Immer mehr Millionäre zieht es vor allem nach Friedrichshain-Kreuzberg und Schöneberg. Die Finanzämter versäumen aber die Steuerprüfungen der reichen Berliner.

Von Ulrich Zawatka-Gerlach

Menschen, die mehr als eine Million Euro im Jahr verdienen, vermutet man eher am Starnberger See oder an der Elbchaussee. Aber auch in Berlin zählten die Finanzämter Anfang dieses Jahres 749 Einkommensmillionäre. Vor drei Jahren waren es noch 489.

Die meisten von ihnen zahlen ihre Steuern in Zehlendorf (174), Wilmersdorf (106), Charlottenburg (103) und in Mitte (75). Besonders hohe Steigerungsraten verbuchten Friedrichshain-Kreuzberg und Schöneberg, auch Weißensee ist für Millionäre seit 2016 deutlich attraktiver geworden.

Erfahrungsgemäß lohnt es sich, die Steuererklärungen reicher Steuerbürger genauer anzuschauen. Vor zwei Jahren wurden durch Außenprüfungen der Berliner Finanzämter 5,5 Millionen Euro zusätzlich eingetrieben, im vergangenen Jahr waren es sogar 23,5 Millionen Euro. Das lag allerdings an einem Einzelfall in Prenzlauer Berg.

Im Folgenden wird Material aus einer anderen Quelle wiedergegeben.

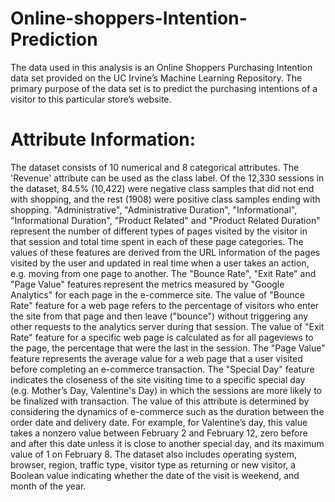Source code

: # Online-shoppers-Intention-Prediction
The data used in this analysis is an Online Shoppers Purchasing Intention data set provided on the UC Irvine’s Machine Learning Repository. The primary purpose of the data set is to predict the purchasing intentions of a visitor to this particular store’s website. 

# Attribute Information:  

The dataset consists of 10 numerical and 8 categorical attributes. The 'Revenue' attribute can be used as the class label. Of the 12,330 sessions in the dataset, 84.5% (10,422) were negative class samples that did not end with shopping, and the rest (1908) were positive class samples ending with shopping.  "Administrative", "Administrative Duration", "Informational", "Informational Duration", "Product Related" and "Product Related Duration" represent the number of different types of pages visited by the visitor in that session and total time spent in each of these page categories. The values of these features are derived from the URL information of the pages visited by the user and updated in real time when a user takes an action, e.g. moving from one page to another.  The "Bounce Rate", "Exit Rate" and "Page Value" features represent the metrics measured by "Google Analytics" for each page in the e-commerce site. The value of "Bounce Rate" feature for a web page refers to the percentage of visitors who enter the site from that page and then leave ("bounce") without triggering any other requests to the analytics server during that session.  The value of "Exit Rate" feature for a specific web page is calculated as for all pageviews to the page, the percentage that were the last in the session.  The "Page Value" feature represents the average value for a web page that a user visited before completing an e-commerce transaction.  The "Special Day" feature indicates the closeness of the site visiting time to a specific special day (e.g. Mother’s Day, Valentine's Day) in which the sessions are more likely to be finalized with transaction.  The value of this attribute is determined by considering the dynamics of e-commerce such as the duration between the order date and delivery date. For example, for Valentine’s day, this value takes a nonzero value between February 2 and February 12, zero before and after this date unless it is close to another special day, and its maximum value of 1 on February 8.  The dataset also includes operating system, browser, region, traffic type, visitor type as returning or new visitor, a Boolean value indicating whether the date of the visit is weekend, and month of the year.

Im ersten Halbjahr 2019 führten die Steuerprüfungen bei Einkommensmillionären in Berlin bisher nur zu Nachzahlungen von 366.631 Euro. Überprüft wurden in den ersten sechs Monaten aber nur 4 Prozent der Großverdiener. Im gesamten Jahr 2018 lag die Prüfquote bei 10 Prozent, ein Jahr zuvor waren es noch 14 Prozent. Die genannten Zahlen gehen auf eine parlamentarische Anfrage des Linken-Abgeordnete Sebastian Schlüsselburg zurück.

Zwar stehe Berlin mit solchen Prüfquoten immer noch besser da als andere Bundesländer, sagte Schlüsselburg dem Tagesspiegel. „Dennoch entgehen uns Jahr für Jahr mehrere Millionen Euro an Steuereinnahmen.“ Die viel zu seltene Überprüfung von Einkommensmillionären sei eine „erhebliche Ungerechtigkeit gegenüber allen, denen die Steuer Monat für Monat auf Heller und Pfennig direkt vom Lohn abgezogen wird“.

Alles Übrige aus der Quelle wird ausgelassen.